I was honest with my youngest brother. Told him I love him dearly but that it was difficult for me to connect with the family as they were not acknowledging what happened. What my father did and how hard it has been for me.
He showed the message to my mother who showed it to the abuser. The abuser sent me a message today. I woke up to see his name emblazoned on my phone screen. He said that I had called him a liar and evil but that as God was his witness he had not abused me and that him and my mother missed me terribly. He wanted to send plane tickets for me and my son to go and sit with all the family and get to the truth.
I felt scared and small and silenced and ugly all over again today. My brother then said I was punishing my mother who is so stressed about the ‘situation’ and she says that she wants to be dead sometimes.
Do they care that I have wanted to be dead over and over. That I was five years old and didn’t have the words to describe what was being done to me so covertly in the most twisted and evil way in the name of love from my abuser. Do they care that being abused damaged my ability to self-love and self-care. That it made me feel responsible for the needs of everyone else. That it silenced me so that I walked around covering my face.

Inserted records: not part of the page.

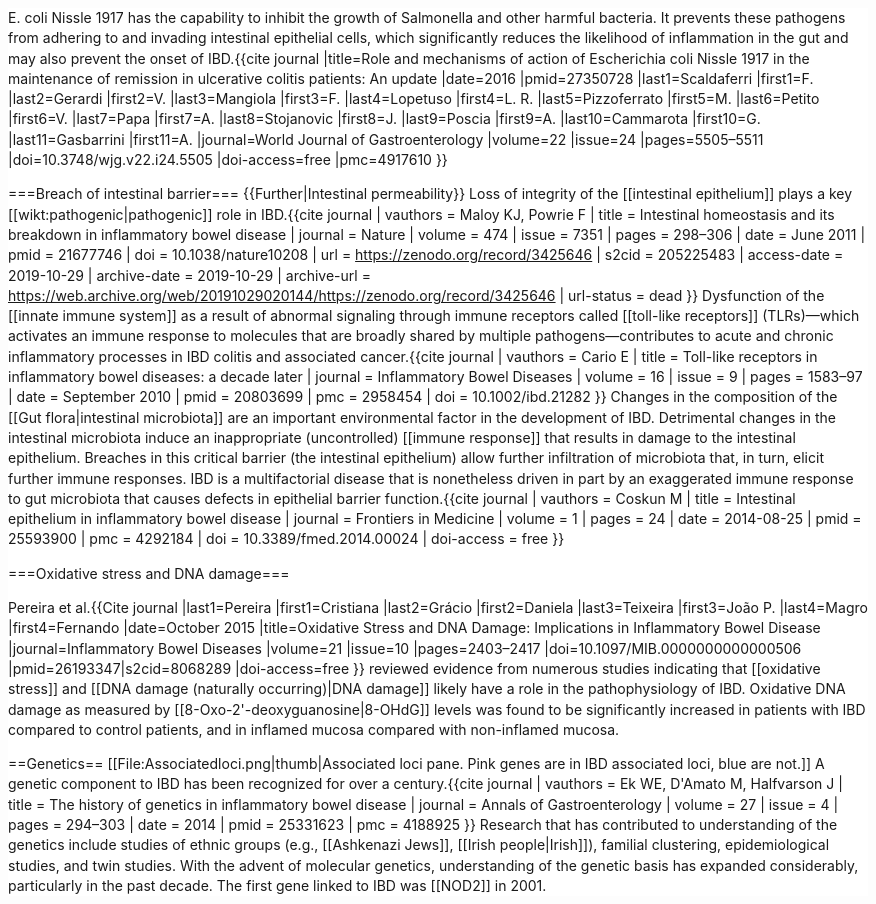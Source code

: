 E. coli Nissle 1917 has the capability to inhibit the growth of Salmonella and other harmful bacteria. It prevents these pathogens from adhering to and invading intestinal epithelial cells, which significantly reduces the likelihood of inflammation in the gut and may also prevent the onset of IBD.<ref>{{cite journal |title=Role and mechanisms of action of Escherichia coli Nissle 1917 in the maintenance of remission in ulcerative colitis patients: An update |date=2016 |pmid=27350728 |last1=Scaldaferri |first1=F. |last2=Gerardi |first2=V. |last3=Mangiola |first3=F. |last4=Lopetuso |first4=L. R. |last5=Pizzoferrato |first5=M. |last6=Petito |first6=V. |last7=Papa |first7=A. |last8=Stojanovic |first8=J. |last9=Poscia |first9=A. |last10=Cammarota |first10=G. |last11=Gasbarrini |first11=A. |journal=World Journal of Gastroenterology |volume=22 |issue=24 |pages=5505–5511 |doi=10.3748/wjg.v22.i24.5505 |doi-access=free |pmc=4917610 }}</ref>

===Breach of intestinal barrier===
{{Further|Intestinal permeability}}
Loss of integrity of the [[intestinal epithelium]] plays a key [[wikt:pathogenic|pathogenic]] role in IBD.<ref name="pmid21677746">{{cite journal | vauthors = Maloy KJ, Powrie F | title = Intestinal homeostasis and its breakdown in inflammatory bowel disease | journal = Nature | volume = 474 | issue = 7351 | pages = 298–306 | date = June 2011 | pmid = 21677746 | doi = 10.1038/nature10208 | url = https://zenodo.org/record/3425646 | s2cid = 205225483 | access-date = 2019-10-29 | archive-date = 2019-10-29 | archive-url = https://web.archive.org/web/20191029020144/https://zenodo.org/record/3425646 | url-status = dead }}</ref> Dysfunction of the [[innate immune system]] as a result of abnormal signaling through immune receptors called [[toll-like receptors]] (TLRs)—which activates an immune response to molecules that are broadly shared by multiple pathogens—contributes to acute and chronic inflammatory processes in IBD colitis and associated cancer.<ref name="pmid20803699">{{cite journal | vauthors = Cario E | title = Toll-like receptors in inflammatory bowel diseases: a decade later | journal = Inflammatory Bowel Diseases | volume = 16 | issue = 9 | pages = 1583–97 | date = September 2010 | pmid = 20803699 | pmc = 2958454 | doi = 10.1002/ibd.21282 }}</ref> Changes in the composition of the [[Gut flora|intestinal microbiota]] are an important environmental factor in the development of IBD. Detrimental changes in the intestinal microbiota induce an inappropriate (uncontrolled) [[immune response]] that results in damage to the intestinal epithelium. Breaches in this critical barrier (the intestinal epithelium) allow further infiltration of microbiota that, in turn, elicit further immune responses. IBD is a multifactorial disease that is nonetheless driven in part by an exaggerated immune response to gut microbiota that causes defects in epithelial barrier function.<ref name="pmid25593900">{{cite journal | vauthors = Coskun M | title = Intestinal epithelium in inflammatory bowel disease | journal = Frontiers in Medicine | volume = 1 | pages = 24 | date = 2014-08-25 | pmid = 25593900 | pmc = 4292184 | doi = 10.3389/fmed.2014.00024 | doi-access = free }}</ref>

===Oxidative stress and DNA damage===

Pereira et al.<ref name="pmid26193347">{{Cite journal |last1=Pereira |first1=Cristiana |last2=Grácio |first2=Daniela |last3=Teixeira |first3=João P. |last4=Magro |first4=Fernando |date=October 2015 |title=Oxidative Stress and DNA Damage: Implications in Inflammatory Bowel Disease |journal=Inflammatory Bowel Diseases |volume=21 |issue=10 |pages=2403–2417 |doi=10.1097/MIB.0000000000000506 |pmid=26193347|s2cid=8068289 |doi-access=free }}</ref> reviewed evidence from numerous studies indicating that [[oxidative stress]] and [[DNA damage (naturally occurring)|DNA damage]] likely have a role in the pathophysiology of IBD.  Oxidative DNA damage as measured by [[8-Oxo-2'-deoxyguanosine|8-OHdG]] levels was found to be significantly increased in patients with IBD compared to control patients, and in inflamed mucosa compared with non-inflamed mucosa.<ref name="pmid26193347"/>

==Genetics==
[[File:Associatedloci.png|thumb|Associated loci pane. Pink genes are in IBD associated loci, blue are not.]]
A genetic component to IBD has been recognized for over a century.<ref name="pmid25331623">{{cite journal | vauthors = Ek WE, D'Amato M, Halfvarson J | title = The history of genetics in inflammatory bowel disease | journal = Annals of Gastroenterology | volume = 27 | issue = 4 | pages = 294–303 | date = 2014 | pmid = 25331623 | pmc = 4188925 }}</ref> Research that has contributed to understanding of the genetics include studies of ethnic groups (e.g., [[Ashkenazi Jews]], [[Irish people|Irish]]), familial clustering, epidemiological studies, and twin studies. With the advent of molecular genetics, understanding of the genetic basis has expanded considerably, particularly in the past decade.<ref name="pmid26907531" /> The first gene linked to IBD was [[NOD2]] in 2001.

That the coping mechanisms I used to survive it, stifled me and prevented me from making connections because I was so used to hiding and being who I was not. Believing that to be me was too wild, crazy, too passionate and full of feeling. That even know at 41 it is so hard for me to look after my own needs without feeling a constant niggling sense of badness.
I feel so angry at the audacity of him. They know me, they know I am not a liar, they know my character yet they band together like an army of darkness and the monster of the abuser shines in the day. He shines as he uses indignation to fight his case and now he can use my mother’s illness too. How generous of him to offer plane tickets and how ungrateful for me to say ‘shove it up your dirty ass’! How terribly un-daughter-like of me to watch my mother suffer and punish her cruelly by not coming to her rescue and saying oh I forgive you, I made it all up. The details were not clear and I am just blaming him for my own failed marriage and life they think.
The monster hides in broad daylight surrounded by the people he financially supports and my mum who he has kept down all his life so much so that she has no opinion of her own and has to show him everything! How big he looks and how wretched I am, the accuser, the punisher, the merciless victim of rape at five years old. How terrible of me to be abused and then have the nerve to tell my truth and want to hold onto it.
The far reaching claws of abuse grabbed me today as I woke up, filling me with toxic thoughts and self-doubt. But I breathe in love and compassion for me; over and over. I stood up to the bully who was my ex and I can stand up to the monster too and all his manipulations.
I sent him a message in reply and then blocked him, my mother and my brother. I don’t need to be dragged down over and over. It’s not good for me to be in touch with any of them. I need to look after me.